Saved entries
[Start of section]

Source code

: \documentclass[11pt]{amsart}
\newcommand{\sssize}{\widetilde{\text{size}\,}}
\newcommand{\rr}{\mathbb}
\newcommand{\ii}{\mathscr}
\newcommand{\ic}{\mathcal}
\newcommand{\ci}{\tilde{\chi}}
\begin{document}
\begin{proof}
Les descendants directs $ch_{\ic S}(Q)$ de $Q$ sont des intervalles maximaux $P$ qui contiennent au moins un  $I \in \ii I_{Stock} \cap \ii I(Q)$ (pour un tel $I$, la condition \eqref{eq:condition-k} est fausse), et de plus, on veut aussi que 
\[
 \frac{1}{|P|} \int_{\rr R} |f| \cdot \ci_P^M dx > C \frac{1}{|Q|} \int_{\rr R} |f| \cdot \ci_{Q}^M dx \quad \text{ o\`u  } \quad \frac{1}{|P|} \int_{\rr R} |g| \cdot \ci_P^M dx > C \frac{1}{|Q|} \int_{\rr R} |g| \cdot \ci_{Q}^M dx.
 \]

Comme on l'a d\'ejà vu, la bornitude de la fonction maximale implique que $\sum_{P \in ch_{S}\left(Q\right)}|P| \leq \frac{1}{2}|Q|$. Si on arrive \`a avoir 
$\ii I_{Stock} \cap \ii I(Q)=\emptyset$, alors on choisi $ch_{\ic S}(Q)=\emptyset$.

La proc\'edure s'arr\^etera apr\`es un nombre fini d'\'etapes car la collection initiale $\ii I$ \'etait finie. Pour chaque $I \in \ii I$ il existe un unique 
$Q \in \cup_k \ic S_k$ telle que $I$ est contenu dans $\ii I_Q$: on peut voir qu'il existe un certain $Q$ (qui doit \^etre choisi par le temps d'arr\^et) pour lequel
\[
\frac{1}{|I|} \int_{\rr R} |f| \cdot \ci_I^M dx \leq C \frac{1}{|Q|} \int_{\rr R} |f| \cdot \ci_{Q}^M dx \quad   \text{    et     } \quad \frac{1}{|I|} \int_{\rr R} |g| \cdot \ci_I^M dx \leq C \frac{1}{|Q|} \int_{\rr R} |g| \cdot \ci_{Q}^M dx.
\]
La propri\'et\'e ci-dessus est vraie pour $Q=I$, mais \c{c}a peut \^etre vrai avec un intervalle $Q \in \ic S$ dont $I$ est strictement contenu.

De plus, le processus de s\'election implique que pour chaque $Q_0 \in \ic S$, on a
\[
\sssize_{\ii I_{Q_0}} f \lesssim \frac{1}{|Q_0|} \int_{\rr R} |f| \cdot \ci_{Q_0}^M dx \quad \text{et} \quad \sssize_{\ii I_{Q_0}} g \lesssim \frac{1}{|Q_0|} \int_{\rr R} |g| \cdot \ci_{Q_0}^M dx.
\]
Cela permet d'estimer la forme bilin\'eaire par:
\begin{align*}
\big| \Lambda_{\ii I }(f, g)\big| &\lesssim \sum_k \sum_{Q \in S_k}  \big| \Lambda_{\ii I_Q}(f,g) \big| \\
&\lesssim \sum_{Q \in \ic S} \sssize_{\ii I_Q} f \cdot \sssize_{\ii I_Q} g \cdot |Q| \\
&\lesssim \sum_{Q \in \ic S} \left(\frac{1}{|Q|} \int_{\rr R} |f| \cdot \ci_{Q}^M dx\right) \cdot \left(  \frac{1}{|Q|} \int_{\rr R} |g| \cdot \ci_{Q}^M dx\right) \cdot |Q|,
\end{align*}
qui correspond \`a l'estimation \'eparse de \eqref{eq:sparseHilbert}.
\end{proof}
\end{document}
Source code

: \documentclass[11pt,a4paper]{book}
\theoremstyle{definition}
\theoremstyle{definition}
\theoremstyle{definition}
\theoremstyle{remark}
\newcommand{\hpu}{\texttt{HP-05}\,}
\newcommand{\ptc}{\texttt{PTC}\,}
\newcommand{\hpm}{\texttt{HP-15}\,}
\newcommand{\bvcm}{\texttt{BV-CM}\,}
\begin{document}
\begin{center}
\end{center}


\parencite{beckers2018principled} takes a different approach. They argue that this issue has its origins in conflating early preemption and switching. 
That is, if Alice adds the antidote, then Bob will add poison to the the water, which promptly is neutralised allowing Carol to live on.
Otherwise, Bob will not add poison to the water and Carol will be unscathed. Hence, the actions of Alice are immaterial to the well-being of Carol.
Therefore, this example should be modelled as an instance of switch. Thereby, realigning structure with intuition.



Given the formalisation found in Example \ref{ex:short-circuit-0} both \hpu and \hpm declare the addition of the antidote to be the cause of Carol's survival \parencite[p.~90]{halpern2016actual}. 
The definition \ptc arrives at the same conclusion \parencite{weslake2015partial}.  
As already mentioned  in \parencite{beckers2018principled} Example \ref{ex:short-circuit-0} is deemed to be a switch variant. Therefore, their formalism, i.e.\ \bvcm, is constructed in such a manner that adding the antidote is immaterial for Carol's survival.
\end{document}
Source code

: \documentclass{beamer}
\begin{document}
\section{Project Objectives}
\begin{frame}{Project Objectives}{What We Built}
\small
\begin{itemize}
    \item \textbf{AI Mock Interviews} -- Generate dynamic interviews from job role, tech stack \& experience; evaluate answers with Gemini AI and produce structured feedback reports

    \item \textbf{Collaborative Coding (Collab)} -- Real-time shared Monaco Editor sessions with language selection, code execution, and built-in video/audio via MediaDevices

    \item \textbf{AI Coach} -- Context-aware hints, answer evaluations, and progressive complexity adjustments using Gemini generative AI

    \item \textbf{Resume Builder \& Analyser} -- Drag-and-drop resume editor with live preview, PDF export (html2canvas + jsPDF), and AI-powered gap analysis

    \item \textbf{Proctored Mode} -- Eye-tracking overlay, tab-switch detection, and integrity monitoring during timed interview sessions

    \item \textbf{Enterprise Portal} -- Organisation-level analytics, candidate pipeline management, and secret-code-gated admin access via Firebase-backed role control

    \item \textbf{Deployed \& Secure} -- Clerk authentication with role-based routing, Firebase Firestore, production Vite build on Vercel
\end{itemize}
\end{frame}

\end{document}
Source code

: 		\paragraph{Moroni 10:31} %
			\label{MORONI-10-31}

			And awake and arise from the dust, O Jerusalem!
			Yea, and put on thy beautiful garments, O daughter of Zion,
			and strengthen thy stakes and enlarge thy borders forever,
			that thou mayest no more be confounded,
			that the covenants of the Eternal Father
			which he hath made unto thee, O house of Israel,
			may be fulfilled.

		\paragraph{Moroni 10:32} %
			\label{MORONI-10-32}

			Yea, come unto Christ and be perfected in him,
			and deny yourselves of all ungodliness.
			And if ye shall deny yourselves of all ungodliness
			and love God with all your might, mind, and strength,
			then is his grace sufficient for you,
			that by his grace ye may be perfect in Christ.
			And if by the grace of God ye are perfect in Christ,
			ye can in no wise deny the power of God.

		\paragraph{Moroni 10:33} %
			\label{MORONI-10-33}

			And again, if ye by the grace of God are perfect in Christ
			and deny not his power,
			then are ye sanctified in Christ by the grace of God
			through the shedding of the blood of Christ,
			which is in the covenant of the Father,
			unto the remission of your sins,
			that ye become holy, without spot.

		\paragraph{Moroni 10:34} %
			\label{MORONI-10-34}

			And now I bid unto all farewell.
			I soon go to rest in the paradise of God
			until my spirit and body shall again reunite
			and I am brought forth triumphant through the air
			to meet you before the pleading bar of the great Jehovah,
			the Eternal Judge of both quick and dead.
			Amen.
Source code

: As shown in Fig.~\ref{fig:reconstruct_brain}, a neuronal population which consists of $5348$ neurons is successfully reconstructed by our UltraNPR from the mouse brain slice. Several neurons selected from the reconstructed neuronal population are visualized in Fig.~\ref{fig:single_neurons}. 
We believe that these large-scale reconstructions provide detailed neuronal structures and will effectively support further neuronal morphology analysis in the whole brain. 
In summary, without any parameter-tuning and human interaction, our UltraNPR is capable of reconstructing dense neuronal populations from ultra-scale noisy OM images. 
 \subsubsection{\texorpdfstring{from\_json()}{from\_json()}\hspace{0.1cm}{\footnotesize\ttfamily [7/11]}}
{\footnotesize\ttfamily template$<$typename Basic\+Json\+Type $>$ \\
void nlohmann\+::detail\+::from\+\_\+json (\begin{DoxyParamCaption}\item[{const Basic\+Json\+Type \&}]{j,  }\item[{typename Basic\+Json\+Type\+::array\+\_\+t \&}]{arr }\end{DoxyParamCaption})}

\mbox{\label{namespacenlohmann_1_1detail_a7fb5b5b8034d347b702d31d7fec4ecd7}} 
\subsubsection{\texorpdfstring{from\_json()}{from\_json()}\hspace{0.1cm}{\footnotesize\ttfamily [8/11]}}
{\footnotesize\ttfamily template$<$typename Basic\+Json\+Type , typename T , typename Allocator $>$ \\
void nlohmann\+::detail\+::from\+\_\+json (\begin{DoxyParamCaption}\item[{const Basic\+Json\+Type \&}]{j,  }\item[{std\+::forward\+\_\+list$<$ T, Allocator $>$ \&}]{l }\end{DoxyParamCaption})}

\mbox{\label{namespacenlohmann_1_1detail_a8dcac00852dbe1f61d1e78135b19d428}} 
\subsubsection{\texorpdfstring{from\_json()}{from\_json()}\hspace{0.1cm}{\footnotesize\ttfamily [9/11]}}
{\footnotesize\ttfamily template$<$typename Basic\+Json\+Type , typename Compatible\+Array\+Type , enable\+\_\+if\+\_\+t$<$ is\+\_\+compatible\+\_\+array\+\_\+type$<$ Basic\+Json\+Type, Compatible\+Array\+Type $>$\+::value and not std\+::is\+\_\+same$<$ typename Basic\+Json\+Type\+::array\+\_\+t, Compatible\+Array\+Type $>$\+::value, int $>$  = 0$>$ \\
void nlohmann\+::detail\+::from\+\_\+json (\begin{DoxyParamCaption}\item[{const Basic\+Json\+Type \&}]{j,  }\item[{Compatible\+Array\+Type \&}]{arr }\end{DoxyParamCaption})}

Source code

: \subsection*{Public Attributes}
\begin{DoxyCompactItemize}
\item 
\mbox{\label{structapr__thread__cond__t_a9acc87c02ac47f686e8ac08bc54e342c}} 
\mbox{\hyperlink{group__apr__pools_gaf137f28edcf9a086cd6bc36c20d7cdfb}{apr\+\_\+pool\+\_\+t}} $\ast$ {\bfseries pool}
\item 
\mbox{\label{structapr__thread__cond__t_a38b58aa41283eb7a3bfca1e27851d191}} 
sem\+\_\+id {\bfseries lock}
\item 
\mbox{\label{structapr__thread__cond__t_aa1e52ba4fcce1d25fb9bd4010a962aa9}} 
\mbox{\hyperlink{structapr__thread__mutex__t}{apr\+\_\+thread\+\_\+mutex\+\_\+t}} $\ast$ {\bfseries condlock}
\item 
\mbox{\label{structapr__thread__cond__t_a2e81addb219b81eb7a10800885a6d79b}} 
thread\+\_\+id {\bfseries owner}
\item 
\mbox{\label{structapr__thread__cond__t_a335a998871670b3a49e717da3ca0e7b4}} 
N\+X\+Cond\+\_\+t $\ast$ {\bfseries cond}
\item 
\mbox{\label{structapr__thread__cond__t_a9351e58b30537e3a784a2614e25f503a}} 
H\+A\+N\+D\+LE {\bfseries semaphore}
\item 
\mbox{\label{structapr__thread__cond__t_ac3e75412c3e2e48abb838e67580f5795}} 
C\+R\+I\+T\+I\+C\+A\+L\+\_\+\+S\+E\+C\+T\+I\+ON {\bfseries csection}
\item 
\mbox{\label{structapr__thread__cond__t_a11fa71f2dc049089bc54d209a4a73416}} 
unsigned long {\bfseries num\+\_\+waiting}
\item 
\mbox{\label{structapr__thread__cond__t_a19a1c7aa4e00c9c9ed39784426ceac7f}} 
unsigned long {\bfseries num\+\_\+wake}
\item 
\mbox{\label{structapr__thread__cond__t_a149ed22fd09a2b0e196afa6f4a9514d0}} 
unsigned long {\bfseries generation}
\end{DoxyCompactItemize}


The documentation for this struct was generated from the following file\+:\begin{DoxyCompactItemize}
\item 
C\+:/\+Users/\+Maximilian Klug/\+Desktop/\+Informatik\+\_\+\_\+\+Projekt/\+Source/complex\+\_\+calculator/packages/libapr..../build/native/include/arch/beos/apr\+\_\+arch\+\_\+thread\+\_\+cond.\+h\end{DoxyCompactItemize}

[End of section]

Tally each line above that includes "this". Reply with the total only.

3